Work required: Read the data below. Every line holding the string "punto" must be copied.

Records for the task:
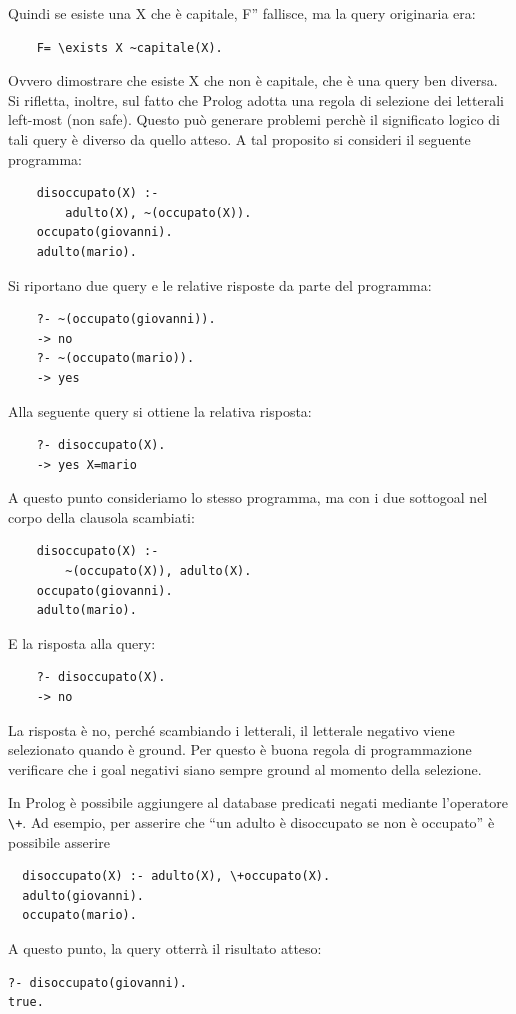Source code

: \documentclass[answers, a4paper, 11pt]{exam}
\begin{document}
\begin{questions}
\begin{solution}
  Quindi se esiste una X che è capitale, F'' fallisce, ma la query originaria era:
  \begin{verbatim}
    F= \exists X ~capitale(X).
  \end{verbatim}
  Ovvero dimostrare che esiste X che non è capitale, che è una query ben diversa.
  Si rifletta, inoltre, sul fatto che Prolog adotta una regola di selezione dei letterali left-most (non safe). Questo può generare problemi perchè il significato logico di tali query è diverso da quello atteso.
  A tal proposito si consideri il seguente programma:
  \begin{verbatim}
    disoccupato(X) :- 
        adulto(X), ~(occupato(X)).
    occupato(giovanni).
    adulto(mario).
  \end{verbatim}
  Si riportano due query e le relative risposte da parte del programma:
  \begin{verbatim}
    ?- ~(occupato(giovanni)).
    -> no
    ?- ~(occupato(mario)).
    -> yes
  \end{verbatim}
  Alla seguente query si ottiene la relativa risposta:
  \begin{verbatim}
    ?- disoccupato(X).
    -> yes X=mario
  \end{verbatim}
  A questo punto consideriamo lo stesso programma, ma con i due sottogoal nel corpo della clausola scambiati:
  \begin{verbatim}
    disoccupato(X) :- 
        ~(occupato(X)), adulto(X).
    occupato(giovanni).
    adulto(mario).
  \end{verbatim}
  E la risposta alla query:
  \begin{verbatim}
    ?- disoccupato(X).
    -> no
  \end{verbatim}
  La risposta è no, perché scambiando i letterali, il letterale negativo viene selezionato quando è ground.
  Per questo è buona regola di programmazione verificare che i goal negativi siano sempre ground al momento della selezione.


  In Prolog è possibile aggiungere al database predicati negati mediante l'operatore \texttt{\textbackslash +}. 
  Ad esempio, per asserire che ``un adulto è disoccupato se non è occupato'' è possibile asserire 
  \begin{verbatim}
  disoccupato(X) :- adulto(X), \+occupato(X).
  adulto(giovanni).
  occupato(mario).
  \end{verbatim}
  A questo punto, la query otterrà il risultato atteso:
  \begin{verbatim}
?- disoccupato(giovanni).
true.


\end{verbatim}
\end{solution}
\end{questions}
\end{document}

* * *

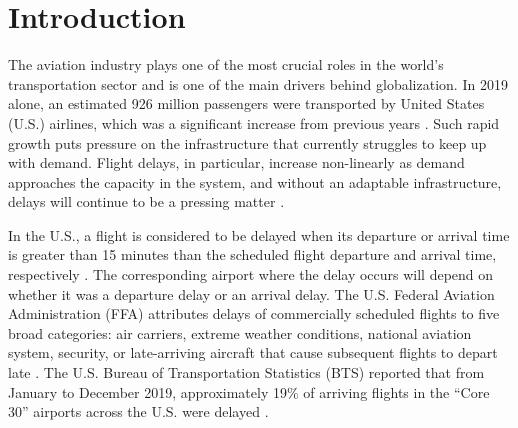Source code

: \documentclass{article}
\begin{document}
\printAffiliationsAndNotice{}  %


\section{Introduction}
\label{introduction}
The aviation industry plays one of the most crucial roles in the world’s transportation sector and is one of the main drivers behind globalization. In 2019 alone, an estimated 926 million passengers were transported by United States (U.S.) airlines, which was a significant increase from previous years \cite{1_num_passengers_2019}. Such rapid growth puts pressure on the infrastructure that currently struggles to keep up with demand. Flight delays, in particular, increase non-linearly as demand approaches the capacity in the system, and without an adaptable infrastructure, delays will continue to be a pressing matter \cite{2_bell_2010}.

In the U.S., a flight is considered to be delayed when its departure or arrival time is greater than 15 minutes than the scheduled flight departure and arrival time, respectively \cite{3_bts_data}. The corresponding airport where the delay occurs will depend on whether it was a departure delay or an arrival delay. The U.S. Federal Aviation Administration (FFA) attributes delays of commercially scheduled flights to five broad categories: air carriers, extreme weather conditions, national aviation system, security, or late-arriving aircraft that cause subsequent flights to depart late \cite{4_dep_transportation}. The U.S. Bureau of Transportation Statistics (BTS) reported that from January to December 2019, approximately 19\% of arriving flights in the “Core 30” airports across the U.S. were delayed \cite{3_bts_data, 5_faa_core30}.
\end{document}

Answer box:
  A questo punto consideriamo lo stesso programma, ma con i due sottogoal nel corpo della clausola scambiati:
  A questo punto, la query otterrà il risultato atteso:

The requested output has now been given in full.